*Task details*: Your output should consist of the data, copied exactly.

*Dataset excerpts*:
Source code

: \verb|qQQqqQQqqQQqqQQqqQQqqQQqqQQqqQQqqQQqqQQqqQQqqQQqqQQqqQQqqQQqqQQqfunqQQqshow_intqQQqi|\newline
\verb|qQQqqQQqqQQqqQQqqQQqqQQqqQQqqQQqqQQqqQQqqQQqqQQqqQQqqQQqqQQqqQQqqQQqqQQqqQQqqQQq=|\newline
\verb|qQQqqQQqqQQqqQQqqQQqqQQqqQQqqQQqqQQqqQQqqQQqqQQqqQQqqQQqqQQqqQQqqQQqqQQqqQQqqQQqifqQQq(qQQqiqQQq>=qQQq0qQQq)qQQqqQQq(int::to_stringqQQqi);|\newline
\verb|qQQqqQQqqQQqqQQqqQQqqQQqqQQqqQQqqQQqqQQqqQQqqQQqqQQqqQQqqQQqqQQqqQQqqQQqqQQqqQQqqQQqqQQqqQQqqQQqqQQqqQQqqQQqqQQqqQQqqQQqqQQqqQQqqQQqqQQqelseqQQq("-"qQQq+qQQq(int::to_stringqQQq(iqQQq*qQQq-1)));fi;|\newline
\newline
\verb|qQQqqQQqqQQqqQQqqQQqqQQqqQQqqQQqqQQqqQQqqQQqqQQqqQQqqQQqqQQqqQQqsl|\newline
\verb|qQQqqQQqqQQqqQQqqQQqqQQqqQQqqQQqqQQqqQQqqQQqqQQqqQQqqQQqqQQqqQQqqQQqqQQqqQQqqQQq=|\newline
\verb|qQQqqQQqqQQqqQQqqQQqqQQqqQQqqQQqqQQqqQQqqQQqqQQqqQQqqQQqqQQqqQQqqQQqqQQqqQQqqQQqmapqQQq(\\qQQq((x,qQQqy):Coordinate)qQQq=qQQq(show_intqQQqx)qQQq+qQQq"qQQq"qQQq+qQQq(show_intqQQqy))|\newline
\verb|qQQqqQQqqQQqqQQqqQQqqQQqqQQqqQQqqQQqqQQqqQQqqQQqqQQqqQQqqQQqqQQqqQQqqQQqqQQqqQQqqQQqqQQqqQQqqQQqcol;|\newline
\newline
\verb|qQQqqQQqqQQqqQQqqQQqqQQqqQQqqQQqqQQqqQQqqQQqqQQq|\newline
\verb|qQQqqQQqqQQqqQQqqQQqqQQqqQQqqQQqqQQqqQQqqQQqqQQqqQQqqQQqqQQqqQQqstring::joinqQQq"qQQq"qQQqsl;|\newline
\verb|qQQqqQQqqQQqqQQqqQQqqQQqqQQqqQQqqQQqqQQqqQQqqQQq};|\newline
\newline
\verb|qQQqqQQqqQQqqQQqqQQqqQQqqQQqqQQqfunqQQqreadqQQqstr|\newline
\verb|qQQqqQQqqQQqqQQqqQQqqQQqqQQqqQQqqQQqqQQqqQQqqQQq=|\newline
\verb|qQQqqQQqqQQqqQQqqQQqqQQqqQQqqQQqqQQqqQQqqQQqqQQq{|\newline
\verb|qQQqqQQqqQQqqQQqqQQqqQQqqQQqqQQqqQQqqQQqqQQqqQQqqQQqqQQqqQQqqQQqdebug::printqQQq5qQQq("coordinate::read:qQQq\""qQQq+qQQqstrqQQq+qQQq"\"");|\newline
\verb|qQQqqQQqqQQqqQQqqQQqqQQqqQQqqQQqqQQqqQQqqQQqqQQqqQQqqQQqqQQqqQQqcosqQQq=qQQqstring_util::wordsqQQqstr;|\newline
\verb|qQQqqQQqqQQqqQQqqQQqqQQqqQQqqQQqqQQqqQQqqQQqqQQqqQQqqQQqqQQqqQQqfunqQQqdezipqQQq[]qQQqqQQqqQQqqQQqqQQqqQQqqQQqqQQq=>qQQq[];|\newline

*Task result*:
Source code

: \verb|qQQqqQQqqQQqqQQqqQQqqQQqqQQqqQQqqQQqqQQqqQQqqQQqqQQqqQQqqQQqqQQqfunqQQqshow_intqQQqi|\newline
\verb|qQQqqQQqqQQqqQQqqQQqqQQqqQQqqQQqqQQqqQQqqQQqqQQqqQQqqQQqqQQqqQQqqQQqqQQqqQQqqQQq=|\newline
\verb|qQQqqQQqqQQqqQQqqQQqqQQqqQQqqQQqqQQqqQQqqQQqqQQqqQQqqQQqqQQqqQQqqQQqqQQqqQQqqQQqifqQQq(qQQqiqQQq>=qQQq0qQQq)qQQqqQQq(int::to_stringqQQqi);|\newline
\verb|qQQqqQQqqQQqqQQqqQQqqQQqqQQqqQQqqQQqqQQqqQQqqQQqqQQqqQQqqQQqqQQqqQQqqQQqqQQqqQQqqQQqqQQqqQQqqQQqqQQqqQQqqQQqqQQqqQQqqQQqqQQqqQQqqQQqqQQqelseqQQq("-"qQQq+qQQq(int::to_stringqQQq(iqQQq*qQQq-1)));fi;|\newline
\newline
\verb|qQQqqQQqqQQqqQQqqQQqqQQqqQQqqQQqqQQqqQQqqQQqqQQqqQQqqQQqqQQqqQQqsl|\newline
\verb|qQQqqQQqqQQqqQQqqQQqqQQqqQQqqQQqqQQqqQQqqQQqqQQqqQQqqQQqqQQqqQQqqQQqqQQqqQQqqQQq=|\newline
\verb|qQQqqQQqqQQqqQQqqQQqqQQqqQQqqQQqqQQqqQQqqQQqqQQqqQQqqQQqqQQqqQQqqQQqqQQqqQQqqQQqmapqQQq(\\qQQq((x,qQQqy):Coordinate)qQQq=qQQq(show_intqQQqx)qQQq+qQQq"qQQq"qQQq+qQQq(show_intqQQqy))|\newline
\verb|qQQqqQQqqQQqqQQqqQQqqQQqqQQqqQQqqQQqqQQqqQQqqQQqqQQqqQQqqQQqqQQqqQQqqQQqqQQqqQQqqQQqqQQqqQQqqQQqcol;|\newline
\newline
\verb|qQQqqQQqqQQqqQQqqQQqqQQqqQQqqQQqqQQqqQQqqQQqqQQq|\newline
\verb|qQQqqQQqqQQqqQQqqQQqqQQqqQQqqQQqqQQqqQQqqQQqqQQqqQQqqQQqqQQqqQQqstring::joinqQQq"qQQq"qQQqsl;|\newline
\verb|qQQqqQQqqQQqqQQqqQQqqQQqqQQqqQQqqQQqqQQqqQQqqQQq};|\newline
\newline
\verb|qQQqqQQqqQQqqQQqqQQqqQQqqQQqqQQqfunqQQqreadqQQqstr|\newline
\verb|qQQqqQQqqQQqqQQqqQQqqQQqqQQqqQQqqQQqqQQqqQQqqQQq=|\newline
\verb|qQQqqQQqqQQqqQQqqQQqqQQqqQQqqQQqqQQqqQQqqQQqqQQq{|\newline
\verb|qQQqqQQqqQQqqQQqqQQqqQQqqQQqqQQqqQQqqQQqqQQqqQQqqQQqqQQqqQQqqQQqdebug::printqQQq5qQQq("coordinate::read:qQQq\""qQQq+qQQqstrqQQq+qQQq"\"");|\newline
\verb|qQQqqQQqqQQqqQQqqQQqqQQqqQQqqQQqqQQqqQQqqQQqqQQqqQQqqQQqqQQqqQQqcosqQQq=qQQqstring_util::wordsqQQqstr;|\newline
\verb|qQQqqQQqqQQqqQQqqQQqqQQqqQQqqQQqqQQqqQQqqQQqqQQqqQQqqQQqqQQqqQQqfunqQQqdezipqQQq[]qQQqqQQqqQQqqQQqqQQqqQQqqQQqqQQq=>qQQq[];|\newline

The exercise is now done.